My transition
from childhood through adolescence to being a Cameroonian woman is one packed
with several experiences; some I find funny, some hurtful and some just
surprising. Growing in an overly conservative society did not really prepare me
for what to expect as a woman in this century. I pride myself in my rich
heritage and culture. I pride myself in the strength of home training in
Cameroon. I pride myself for the sanctity given to marriage in my community.
However, as strong as all these may be, I believe it still did not adequately
prepare me to be a Cameroonian woman.
As I transitioned
from childhood to adulthood, I was taught first that becoming a woman meant I was
one day going to be a wife and a mother. Through those years, I learned how to
cook; as they say the way to a man’s heart is through his stomach. I learned how
to look after the needs of a house whole and be a mother to my younger siblings.

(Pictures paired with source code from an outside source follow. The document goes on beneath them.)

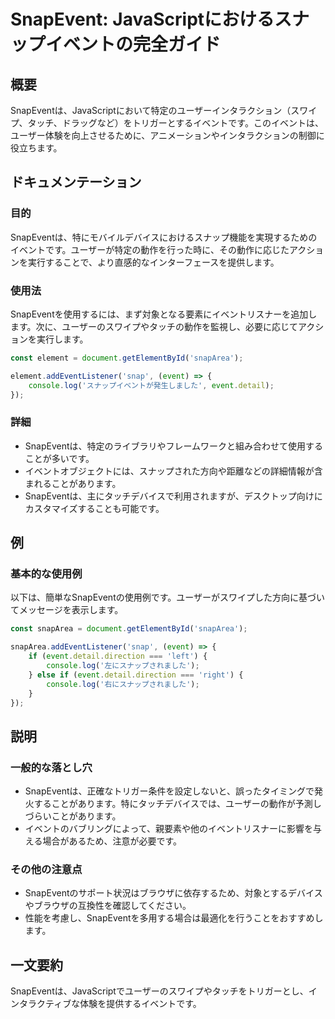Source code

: <!--
Meta Description: # SnapEvent: JavaScriptにおけるスナップイベントの完全ガイド ## 概要 SnapEventは、JavaScriptにおいて特定のユーザーインタラクション（スワイプ、タッチ、ドラッグなど）をトリガーとするイベントです。このイベントは、ユーザー体験を向上させるために、アニメーショ...
Meta Keywords: snapeventは, event, snaparea, console, log
-->

# SnapEvent: JavaScriptにおけるスナップイベントの完全ガイド

## 概要
SnapEventは、JavaScriptにおいて特定のユーザーインタラクション（スワイプ、タッチ、ドラッグなど）をトリガーとするイベントです。このイベントは、ユーザー体験を向上させるために、アニメーションやインタラクションの制御に役立ちます。

## ドキュメンテーション
### 目的
SnapEventは、特にモバイルデバイスにおけるスナップ機能を実現するためのイベントです。ユーザーが特定の動作を行った時に、その動作に応じたアクションを実行することで、より直感的なインターフェースを提供します。

### 使用法
SnapEventを使用するには、まず対象となる要素にイベントリスナーを追加します。次に、ユーザーのスワイプやタッチの動作を監視し、必要に応じてアクションを実行します。

```javascript
const element = document.getElementById('snapArea');

element.addEventListener('snap', (event) => {
    console.log('スナップイベントが発生しました', event.detail);
});
```

### 詳細
- SnapEventは、特定のライブラリやフレームワークと組み合わせて使用することが多いです。
- イベントオブジェクトには、スナップされた方向や距離などの詳細情報が含まれることがあります。
- SnapEventは、主にタッチデバイスで利用されますが、デスクトップ向けにカスタマイズすることも可能です。

## 例
### 基本的な使用例
以下は、簡単なSnapEventの使用例です。ユーザーがスワイプした方向に基づいてメッセージを表示します。

```javascript
const snapArea = document.getElementById('snapArea');

snapArea.addEventListener('snap', (event) => {
    if (event.detail.direction === 'left') {
        console.log('左にスナップされました');
    } else if (event.detail.direction === 'right') {
        console.log('右にスナップされました');
    }
});
```

## 説明
### 一般的な落とし穴
- SnapEventは、正確なトリガー条件を設定しないと、誤ったタイミングで発火することがあります。特にタッチデバイスでは、ユーザーの動作が予測しづらいことがあります。
- イベントのバブリングによって、親要素や他のイベントリスナーに影響を与える場合があるため、注意が必要です。

### その他の注意点
- SnapEventのサポート状況はブラウザに依存するため、対象とするデバイスやブラウザの互換性を確認してください。
- 性能を考慮し、SnapEventを多用する場合は最適化を行うことをおすすめします。

## 一文要約
SnapEventは、JavaScriptでユーザーのスワイプやタッチをトリガーとし、インタラクティブな体験を提供するイベントです。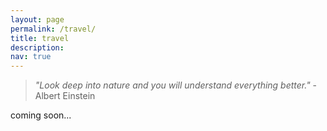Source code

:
 ```yaml
---
layout: page
permalink: /travel/
title: travel
description:
nav: true
---
```


> _"Look deep into nature and you will understand everything better."_ - Albert Einstein

coming soon...
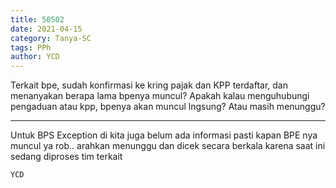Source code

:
 ```yaml
---
title: 50502
date: 2021-04-15
category: Tanya-SC
tags: PPh
author: YCD
---
```


Terkait bpe, sudah konfirmasi ke kring pajak dan KPP terdaftar, dan menanyakan berapa lama bpenya muncul? Apakah kalau menguhubungi pengaduan atau kpp, bpenya akan muncul lngsung? Atau masih menunggu?

---

Untuk BPS Exception di kita juga belum ada informasi pasti kapan BPE nya muncul ya rob.. arahkan menunggu dan dicek secara berkala karena saat ini sedang diproses tim terkait

`YCD`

I remembered severally; whenever I was playing or watching T.V. and had to be
called to cook or do house chores and complained, my mum will say; “You will
have to be someone’s wife someday and not your brothers…” That was it…I grew to
understand the changes in my body and had to teach my mind to go with it…Owing
to the conservative nature of my community, sexuality, relationships and men
were hardly discussed between parents and their children. Most of what I got to
know on these topics came from the television and books I read.
As I found my
way through boarding school, I gradually began to realize what being feminine
in Cameroon meant. I watched my colleagues date and wondered what the hype
about that was about. Buried in my books, I made it through secondary and high
school void of any male relationship. As an excited young woman, I happily
ventured into the university. It was another world different from the
conservative world I had been brought up in. It was here where I found out a
young Cameroon woman was viewed by a young Cameroon man as an object on a trader’s
tray…Through my university years and beyond, I realized beyond the protected
walls behind which my parents shielded me was a world where women were
objectified, demeaned, used and broken. Irrespective of how smart, beautiful or
talented a woman was in Cameroon; there existed a guy who would not look past
her breast and skirt. The good girls get messed up by bad guys who will one day
look for a good girl and marry…
As I pondered
on this and asked myself what went wrong, I realized the question I should be
asking was rather, “Where did it go wrong?” It went wrong at our homes…the
traditional method of raising children where more pressure is put on the girl
child to be a wife has failed. We are training wives, but are we training
husbands? We are raising ladies, but are we raising gentlemen? As we teach our
daughters to be wives and to submit to husbands, it is but fair we raise sons
who will love and respect women. Sex and sexuality should be incorporated in
home discussions in order to prevent the crazy experiments going on in our
school systems and society as a whole. We should kill the culture that defines a woman only as a wife
or mother. We should kill a culture that discourages women from pursuing
visions beyond the milieu of marriage. In an age of great immorality, our
children need to be more equipped to face the world…As much as we cherish a
conservative culture that shies away from certain issue; we should keep in mind
that if we don’t choose to talk about these things when they matter, when we
choose to talk about them, it would be too late.